It’s a long, long way from Texas: why the elections bill must be rejected to keep it that way

Most mornings, over tea and toast, I read the online newsletter by Heather Cox-Richardson. She’s a history professor at Boston College and has a huge global following. I find her daily accounts of events in the US – current and historical – make fascinating reading and fill in a lot of gaps in my knowledge.

Since last year’s US presidential election in particular, she has described the moves by many in the US Republican Party (the GOP) to take the party even further to the right, embracing a distinctly pro-Trump, extremist agenda: aggressive, intolerant and intensely nationalistic. She also is persuaded that the Republicans fully intend to consolidate future governmental power after the 2024 Election, with little or no opportunity for a viable Democratic Party challenge. Ever.

There are distinct parallels with the political landscape in the UK.

According to Google, it’s 4819 miles from Austin, Texas to my home in east Devon. Apologies to any Texans reading this – no offence intended – but why doesn’t that distance seem nearly enough? Well, perhaps because on 1 September 2021, over 600 new Bills were signed into law by the Texas Governor, Greg Abbott, a committed Republican (‘GOP’) loyalist.

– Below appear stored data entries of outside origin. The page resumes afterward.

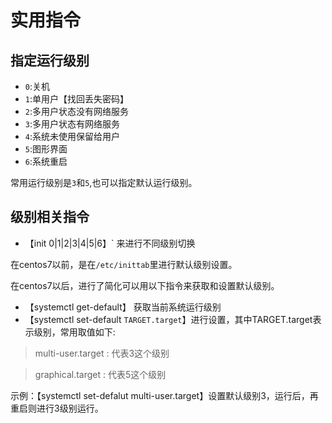 # 实用指令
## 指定运行级别

 - `0`:关机
 - `1`:单用户【找回丢失密码】
 - `2`:多用户状态没有网络服务
 - `3`:多用户状态有网络服务
 - `4`:系统未使用保留给用户
 - `5`:图形界面
 - `6`:系统重启

 常用运行级别是`3`和`5`,也可以指定默认运行级别。

 ## 级别相关指令

- 【init 0|1|2|3|4|5|6】` 来进行不同级别切换

 在centos7以前，是在`/etc/inittab`里进行默认级别设置。

 在centos7以后，进行了简化可以用以下指令来获取和设置默认级别。

- 【systemctl get-default】 获取当前系统运行级别
- 【systemctl set-default `TARGET.target`】进行设置，其中TARGET.target表示级别，常用取值如下:

> multi-user.target : 代表3这个级别

> graphical.target : 代表5这个级别

示例：【systemctl set-defalut multi-user.target】设置默认级别3，运行后，再重启则进行3级别运行。
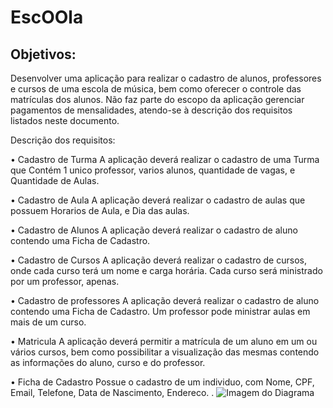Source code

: # EscOOla
## Objetivos:
Desenvolver uma aplicação para realizar o cadastro de alunos, professores e cursos de uma escola de música, bem como oferecer o controle das matrículas dos alunos. Não faz parte do escopo da aplicação gerenciar pagamentos de mensalidades, atendo-se à descrição dos requisitos listados neste documento.

Descrição dos requisitos:

•	Cadastro de Turma
	A aplicação deverá realizar o cadastro de uma Turma que Contém 1 unico professor, varios alunos, quantidade de vagas, e Quantidade de Aulas.
	
•	Cadastro de Aula
	A aplicação deverá realizar o cadastro de aulas que possuem Horarios de Aula, e Dia das aulas.

•	Cadastro de Alunos
	A aplicação deverá realizar o cadastro de aluno contendo uma Ficha de Cadastro.
	
•	Cadastro de Cursos
	A aplicação deverá realizar o cadastro de cursos, onde cada curso terá um nome e carga horária. Cada curso será ministrado por um professor, apenas.

•	Cadastro de professores 
	A aplicação deverá realizar o cadastro de aluno contendo uma Ficha de Cadastro. Um professor pode ministrar aulas em mais de um curso.

•	Matricula 
	A aplicação deverá permitir a matrícula de um aluno em um ou vários cursos, bem como possibilitar a visualização das mesmas contendo as informações do aluno, curso e do professor.
	
•	Ficha de Cadastro
	Possue o cadastro de um individuo, com Nome, CPF, Email, Telefone, Data de Nascimento, Endereco.
.
	![Imagem do Diagrama](https://lucid.app/publicSegments/view/579912b7-dd70-449d-bda9-c9cb3e891856/image.png)
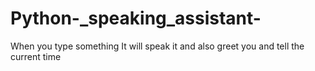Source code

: # Python-_speaking_assistant-
When you type something It will speak it and also greet you and tell the current time
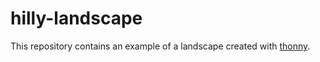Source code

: # hilly-landscape

This repository contains an example of a landscape created with [thonny](https://thonny.org/).
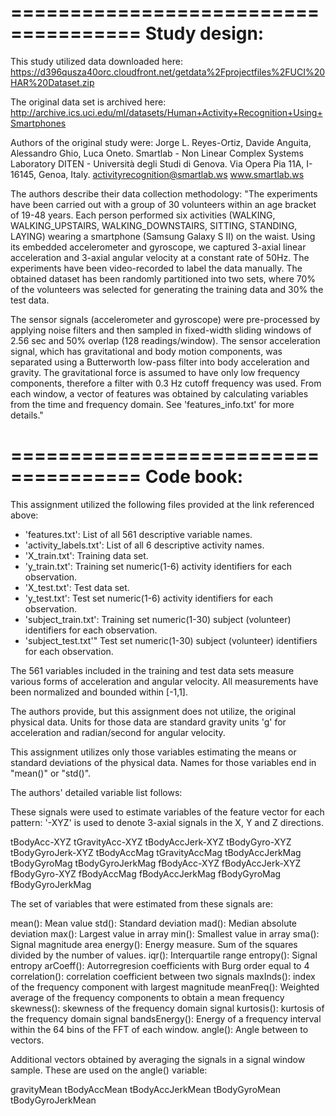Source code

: =====================================
Study design:
=====================================
This study utilized data downloaded here:
https://d396qusza40orc.cloudfront.net/getdata%2Fprojectfiles%2FUCI%20HAR%20Dataset.zip

The original data set is archived here:
http://archive.ics.uci.edu/ml/datasets/Human+Activity+Recognition+Using+Smartphones

Authors of the original study were:
Jorge L. Reyes-Ortiz, Davide Anguita, Alessandro Ghio, Luca Oneto.
Smartlab - Non Linear Complex Systems Laboratory
DITEN - Università degli Studi di Genova.
Via Opera Pia 11A, I-16145, Genoa, Italy.
activityrecognition@smartlab.ws
www.smartlab.ws

The authors describe their data collection methodology:
"The experiments have been carried out with a group of 30 volunteers within an age bracket of 19-48 years. Each person performed six activities (WALKING, WALKING_UPSTAIRS, WALKING_DOWNSTAIRS, SITTING, STANDING, LAYING) wearing a smartphone (Samsung Galaxy S II) on the waist. Using its embedded accelerometer and gyroscope, we captured 3-axial linear acceleration and 3-axial angular velocity at a constant rate of 50Hz. The experiments have been video-recorded to label the data manually. The obtained dataset has been randomly partitioned into two sets, where 70% of the volunteers was selected for generating the training data and 30% the test data. 

The sensor signals (accelerometer and gyroscope) were pre-processed by applying noise filters and then sampled in fixed-width sliding windows of 2.56 sec and 50% overlap (128 readings/window). The sensor acceleration signal, which has gravitational and body motion components, was separated using a Butterworth low-pass filter into body acceleration and gravity. The gravitational force is assumed to have only low frequency components, therefore a filter with 0.3 Hz cutoff frequency was used. From each window, a vector of features was obtained by calculating variables from the time and frequency domain. See 'features_info.txt' for more details."

=====================================
Code book:
=====================================
This assignment utilized the following files provided at the link referenced above:
 - 'features.txt': List of all 561 descriptive variable names.
 - 'activity_labels.txt': List of all 6 descriptive activity names.
 - 'X_train.txt': Training data set.
 - 'y_train.txt': Training set numeric(1-6) activity identifiers for each observation.
 - 'X_test.txt': Test data set.
 - 'y_test.txt': Test set numeric(1-6) activity identifiers for each observation.
 - 'subject_train.txt': Training set numeric(1-30) subject (volunteer) identifiers for each observation.
 - 'subject_test.txt'" Test set numeric(1-30) subject (volunteer) identifiers for each observation.

The 561 variables included in the training and test data sets measure various forms of acceleration
and angular velocity. All measurements have been normalized and bounded within [-1,1]. 

The authors provide, but this assignment does not utilize, the original physical data. Units for those data are standard gravity units 'g' for acceleration and radian/second for angular velocity.

This assignment utilizes only those variables estimating the means or standard deviations of the physical data. Names for those variables end in "mean()" or "std()".

The authors' detailed variable list follows:

These signals were used to estimate variables of the feature vector for each pattern:
 '-XYZ' is used to denote 3-axial signals in the X, Y and Z directions.

 tBodyAcc-XYZ
 tGravityAcc-XYZ
 tBodyAccJerk-XYZ
 tBodyGyro-XYZ
 tBodyGyroJerk-XYZ
 tBodyAccMag
 tGravityAccMag
 tBodyAccJerkMag
 tBodyGyroMag
 tBodyGyroJerkMag
 fBodyAcc-XYZ
 fBodyAccJerk-XYZ
 fBodyGyro-XYZ
 fBodyAccMag
 fBodyAccJerkMag
 fBodyGyroMag
 fBodyGyroJerkMag

The set of variables that were estimated from these signals are:

 mean(): Mean value
 std(): Standard deviation
 mad(): Median absolute deviation
 max(): Largest value in array
 min(): Smallest value in array
 sma(): Signal magnitude area
 energy(): Energy measure. Sum of the squares divided by the number of values.
 iqr(): Interquartile range
 entropy(): Signal entropy
 arCoeff(): Autorregresion coefficients with Burg order equal to 4
 correlation(): correlation coefficient between two signals
 maxInds(): index of the frequency component with largest magnitude
 meanFreq(): Weighted average of the frequency components to obtain a mean
 frequency
 skewness(): skewness of the frequency domain signal
 kurtosis(): kurtosis of the frequency domain signal
 bandsEnergy(): Energy of a frequency interval within the 64 bins of the FFT of each window.
 angle(): Angle between to vectors.

Additional vectors obtained by averaging the signals in a signal window sample.
 These are used on the angle() variable:

 gravityMean
 tBodyAccMean
 tBodyAccJerkMean
 tBodyGyroMean
 tBodyGyroJerkMean
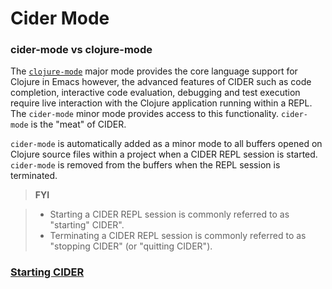 # Cider Mode

### cider-mode vs clojure-mode

The [`clojure-mode`](https://github.com/clojure-emacs/clojure-mode) major mode provides the core language support for Clojure in Emacs however, the advanced features of CIDER such as code completion, interactive code evaluation, debugging and test execution require live interaction with the Clojure application running within a REPL. The `cider-mode` minor mode provides access to this functionality. `cider-mode` is the "meat" of CIDER.

`cider-mode` is automatically added as a minor mode to all buffers opened on Clojure source files within a project when a CIDER REPL session is started. `cider-mode` is removed from the buffers when the REPL session is terminated.

> **FYI**

> * Starting a CIDER REPL session is commonly referred to as "starting" CIDER".
> * Terminating a CIDER REPL session is commonly referred to as "stopping CIDER" (or "quitting CIDER").

### [Starting CIDER](Starting.md)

Trump recently endorsed him for re-election in 2022: it looks like a formality.

“Guns.” by seanjsavage is licensed under CC BY-SA 2.0

A catalogue of alarming legislation

Included within that mass of legislation were Bills permitting the carrying of hand-guns in public places without any background checks on the owners; exempting Texans from new Federal gun control regulations; contractual protections for oil, gas and firearms businesses; changes to the Social Studies curriculum in schools, preventing teachers and students from discussing current events or widely circulated controversial issues including systemic racism or the history of slavery (‘Critical Race Theory’); funding an educational committee to promote patriotic historical events in Texas; introducing a requirement that State-funded sports teams have the national anthem played before each match or game; and criminalising ‘homeless camping’ in public places, now punishable with a $500 fine. You can detect a common theme.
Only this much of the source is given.